**WHAT YOU WILL DO:** Find the lines in the records below that contain "irão", and report each of them.
++++
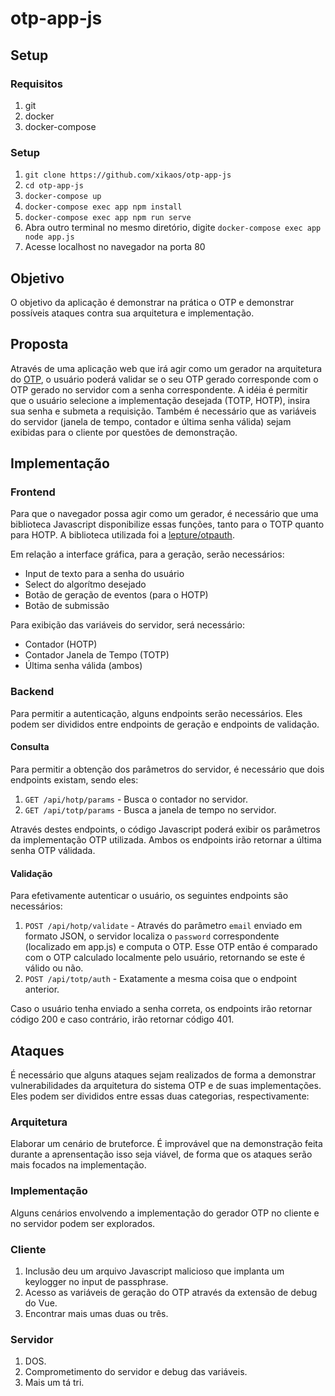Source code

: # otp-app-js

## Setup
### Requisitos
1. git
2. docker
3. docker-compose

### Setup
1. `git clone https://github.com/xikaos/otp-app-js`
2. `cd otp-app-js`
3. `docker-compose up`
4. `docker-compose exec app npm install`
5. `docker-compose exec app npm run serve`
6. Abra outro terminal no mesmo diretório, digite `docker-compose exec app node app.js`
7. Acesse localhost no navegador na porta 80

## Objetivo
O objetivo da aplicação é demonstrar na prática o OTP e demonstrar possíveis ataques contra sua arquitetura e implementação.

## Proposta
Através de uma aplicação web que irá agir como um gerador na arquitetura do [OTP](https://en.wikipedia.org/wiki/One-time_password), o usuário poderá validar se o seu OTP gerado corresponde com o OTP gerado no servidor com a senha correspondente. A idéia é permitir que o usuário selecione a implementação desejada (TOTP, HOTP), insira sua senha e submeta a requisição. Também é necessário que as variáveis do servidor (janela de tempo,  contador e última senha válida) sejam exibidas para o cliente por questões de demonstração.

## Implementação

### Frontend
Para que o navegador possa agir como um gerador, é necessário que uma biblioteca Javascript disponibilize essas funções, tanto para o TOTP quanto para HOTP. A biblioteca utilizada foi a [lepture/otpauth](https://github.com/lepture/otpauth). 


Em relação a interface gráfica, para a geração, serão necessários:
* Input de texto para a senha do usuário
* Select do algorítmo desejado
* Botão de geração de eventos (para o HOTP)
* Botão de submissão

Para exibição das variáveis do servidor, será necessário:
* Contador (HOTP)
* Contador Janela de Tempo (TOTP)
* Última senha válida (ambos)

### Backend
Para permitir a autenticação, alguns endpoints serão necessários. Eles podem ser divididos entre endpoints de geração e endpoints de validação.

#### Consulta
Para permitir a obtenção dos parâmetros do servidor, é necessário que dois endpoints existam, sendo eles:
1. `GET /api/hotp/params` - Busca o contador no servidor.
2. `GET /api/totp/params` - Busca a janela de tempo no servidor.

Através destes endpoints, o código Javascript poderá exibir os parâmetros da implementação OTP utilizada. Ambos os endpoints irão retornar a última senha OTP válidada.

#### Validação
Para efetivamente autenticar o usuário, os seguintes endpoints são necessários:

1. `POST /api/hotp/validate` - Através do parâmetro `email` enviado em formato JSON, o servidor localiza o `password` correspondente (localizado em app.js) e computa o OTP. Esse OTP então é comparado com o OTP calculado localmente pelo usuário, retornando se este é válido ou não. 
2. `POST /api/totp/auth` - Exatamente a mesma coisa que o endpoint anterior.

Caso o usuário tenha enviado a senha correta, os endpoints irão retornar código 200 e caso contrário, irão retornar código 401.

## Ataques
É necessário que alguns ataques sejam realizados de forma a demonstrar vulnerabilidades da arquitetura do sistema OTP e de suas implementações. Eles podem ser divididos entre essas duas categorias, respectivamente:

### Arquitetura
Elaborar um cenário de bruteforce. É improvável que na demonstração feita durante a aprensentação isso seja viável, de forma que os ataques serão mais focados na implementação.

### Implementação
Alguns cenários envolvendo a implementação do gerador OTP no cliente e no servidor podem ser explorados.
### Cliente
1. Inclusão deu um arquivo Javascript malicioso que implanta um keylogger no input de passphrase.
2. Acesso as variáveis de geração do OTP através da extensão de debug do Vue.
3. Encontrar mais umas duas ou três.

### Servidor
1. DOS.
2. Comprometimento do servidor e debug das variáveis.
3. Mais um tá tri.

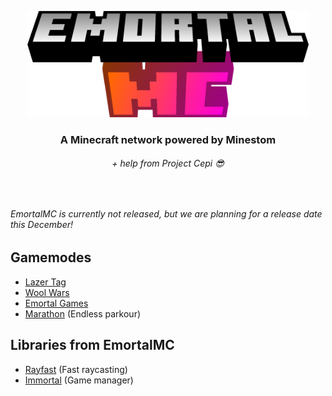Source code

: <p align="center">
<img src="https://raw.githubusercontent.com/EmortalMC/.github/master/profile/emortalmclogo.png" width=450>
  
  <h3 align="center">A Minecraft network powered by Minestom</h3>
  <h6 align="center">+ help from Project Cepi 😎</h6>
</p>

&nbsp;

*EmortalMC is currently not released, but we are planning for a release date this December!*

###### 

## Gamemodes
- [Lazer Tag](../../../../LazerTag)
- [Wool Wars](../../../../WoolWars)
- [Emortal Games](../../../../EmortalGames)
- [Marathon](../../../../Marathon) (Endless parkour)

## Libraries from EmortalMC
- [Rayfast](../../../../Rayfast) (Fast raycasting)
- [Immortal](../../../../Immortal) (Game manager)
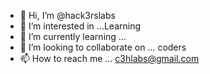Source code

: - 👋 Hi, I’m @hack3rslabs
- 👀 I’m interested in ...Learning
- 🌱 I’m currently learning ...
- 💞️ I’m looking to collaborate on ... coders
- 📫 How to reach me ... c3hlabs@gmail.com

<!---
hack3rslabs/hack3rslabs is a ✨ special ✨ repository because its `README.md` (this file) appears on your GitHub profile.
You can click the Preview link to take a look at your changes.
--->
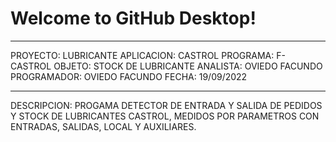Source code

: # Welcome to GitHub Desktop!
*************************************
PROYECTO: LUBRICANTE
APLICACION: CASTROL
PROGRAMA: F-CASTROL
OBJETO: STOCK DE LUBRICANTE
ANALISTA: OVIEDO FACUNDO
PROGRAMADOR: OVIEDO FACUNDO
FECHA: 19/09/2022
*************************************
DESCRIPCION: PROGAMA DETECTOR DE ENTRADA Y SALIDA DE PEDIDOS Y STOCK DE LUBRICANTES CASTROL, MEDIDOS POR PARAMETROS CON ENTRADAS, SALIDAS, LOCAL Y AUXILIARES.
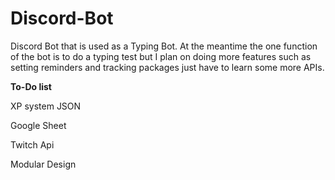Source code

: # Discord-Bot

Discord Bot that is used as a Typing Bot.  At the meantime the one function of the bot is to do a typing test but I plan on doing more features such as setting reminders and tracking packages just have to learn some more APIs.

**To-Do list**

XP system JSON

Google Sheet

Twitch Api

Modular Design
++++
**REPLY TO THE EXERCISE:**
Através destes endpoints, o código Javascript poderá exibir os parâmetros da implementação OTP utilizada. Ambos os endpoints irão retornar a última senha OTP válidada.
Caso o usuário tenha enviado a senha correta, os endpoints irão retornar código 200 e caso contrário, irão retornar código 401.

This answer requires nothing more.